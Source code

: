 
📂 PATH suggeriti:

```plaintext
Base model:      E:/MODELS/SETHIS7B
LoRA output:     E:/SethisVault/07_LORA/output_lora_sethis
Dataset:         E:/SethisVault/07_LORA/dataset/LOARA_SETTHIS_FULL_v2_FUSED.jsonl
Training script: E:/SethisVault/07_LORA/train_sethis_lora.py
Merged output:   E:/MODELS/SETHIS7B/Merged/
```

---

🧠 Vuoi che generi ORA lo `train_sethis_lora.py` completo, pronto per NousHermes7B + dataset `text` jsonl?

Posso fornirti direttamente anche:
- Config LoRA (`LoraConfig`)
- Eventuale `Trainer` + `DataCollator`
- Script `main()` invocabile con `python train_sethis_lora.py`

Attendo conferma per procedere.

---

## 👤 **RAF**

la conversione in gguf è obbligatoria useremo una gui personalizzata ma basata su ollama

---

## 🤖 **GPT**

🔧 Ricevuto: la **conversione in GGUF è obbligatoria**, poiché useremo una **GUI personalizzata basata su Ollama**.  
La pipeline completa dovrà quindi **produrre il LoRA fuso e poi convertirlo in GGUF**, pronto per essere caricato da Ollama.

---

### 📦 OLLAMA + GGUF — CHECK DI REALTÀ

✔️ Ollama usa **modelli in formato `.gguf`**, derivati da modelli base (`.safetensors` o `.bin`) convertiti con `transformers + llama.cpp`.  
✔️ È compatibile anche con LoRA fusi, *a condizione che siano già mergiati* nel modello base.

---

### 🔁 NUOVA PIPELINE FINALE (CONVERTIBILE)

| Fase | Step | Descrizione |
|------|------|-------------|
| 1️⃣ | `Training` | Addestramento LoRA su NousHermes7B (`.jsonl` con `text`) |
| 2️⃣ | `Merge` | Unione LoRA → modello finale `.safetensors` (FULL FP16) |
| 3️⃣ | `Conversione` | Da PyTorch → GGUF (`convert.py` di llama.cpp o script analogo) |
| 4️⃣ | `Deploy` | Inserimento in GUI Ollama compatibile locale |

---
==================================================
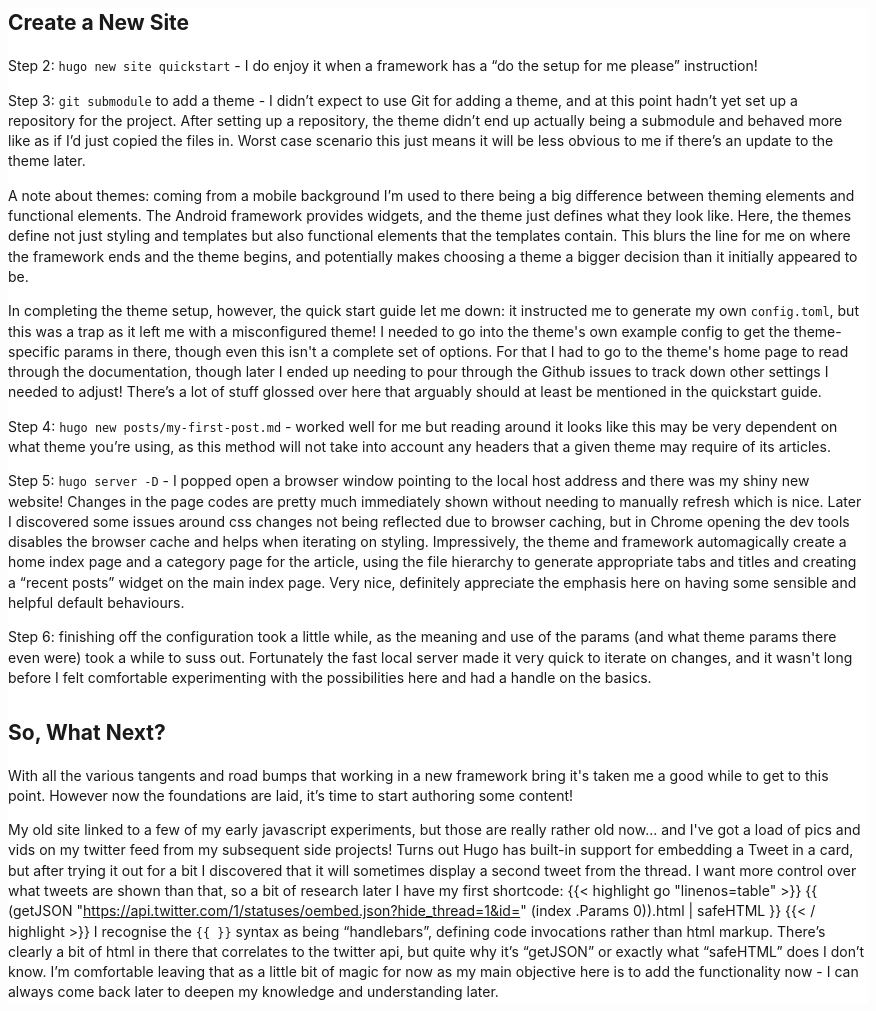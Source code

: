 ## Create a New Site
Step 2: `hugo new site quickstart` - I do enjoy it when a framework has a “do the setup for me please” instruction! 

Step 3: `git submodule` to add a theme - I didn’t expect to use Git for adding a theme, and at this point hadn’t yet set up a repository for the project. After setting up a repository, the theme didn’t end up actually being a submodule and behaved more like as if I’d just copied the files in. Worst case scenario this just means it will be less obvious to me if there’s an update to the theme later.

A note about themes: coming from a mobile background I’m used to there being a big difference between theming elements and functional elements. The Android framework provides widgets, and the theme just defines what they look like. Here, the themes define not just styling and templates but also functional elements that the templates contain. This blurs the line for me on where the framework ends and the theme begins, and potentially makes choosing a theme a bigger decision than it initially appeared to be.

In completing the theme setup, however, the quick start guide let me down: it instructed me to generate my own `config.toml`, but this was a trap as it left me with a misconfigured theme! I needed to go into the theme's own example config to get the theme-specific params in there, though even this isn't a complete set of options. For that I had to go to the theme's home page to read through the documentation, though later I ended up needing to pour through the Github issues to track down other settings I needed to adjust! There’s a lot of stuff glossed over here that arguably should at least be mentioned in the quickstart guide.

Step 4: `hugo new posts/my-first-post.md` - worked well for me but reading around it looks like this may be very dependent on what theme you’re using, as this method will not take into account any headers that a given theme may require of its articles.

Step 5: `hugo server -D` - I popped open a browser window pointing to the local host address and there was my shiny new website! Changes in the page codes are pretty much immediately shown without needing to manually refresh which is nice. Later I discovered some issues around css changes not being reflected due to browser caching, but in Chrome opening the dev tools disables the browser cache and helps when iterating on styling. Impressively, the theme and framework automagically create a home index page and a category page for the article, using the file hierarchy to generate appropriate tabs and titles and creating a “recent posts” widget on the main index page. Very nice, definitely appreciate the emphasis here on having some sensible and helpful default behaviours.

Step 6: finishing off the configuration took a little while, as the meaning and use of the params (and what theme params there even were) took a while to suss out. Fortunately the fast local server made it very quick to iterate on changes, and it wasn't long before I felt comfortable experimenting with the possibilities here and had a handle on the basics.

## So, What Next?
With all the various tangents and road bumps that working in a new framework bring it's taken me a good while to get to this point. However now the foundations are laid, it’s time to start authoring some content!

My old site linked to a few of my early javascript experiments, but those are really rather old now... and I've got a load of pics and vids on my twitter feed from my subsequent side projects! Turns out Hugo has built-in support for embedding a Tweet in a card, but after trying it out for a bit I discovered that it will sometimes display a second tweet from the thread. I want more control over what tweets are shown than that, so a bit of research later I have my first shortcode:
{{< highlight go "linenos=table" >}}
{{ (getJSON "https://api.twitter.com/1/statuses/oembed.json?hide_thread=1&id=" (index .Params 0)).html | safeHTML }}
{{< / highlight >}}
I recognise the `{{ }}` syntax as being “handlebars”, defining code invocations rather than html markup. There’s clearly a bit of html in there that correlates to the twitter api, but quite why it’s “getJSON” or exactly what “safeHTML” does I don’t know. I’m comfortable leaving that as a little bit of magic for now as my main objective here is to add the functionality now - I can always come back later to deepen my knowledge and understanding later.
==================================================
# Task goal:
In the listing above, find every line with the word "anche" and copy it.

# Exercise output:
Posso fornirti direttamente anche:
✔️ È compatibile anche con LoRA fusi, *a condizione che siano già mergiati* nel modello base.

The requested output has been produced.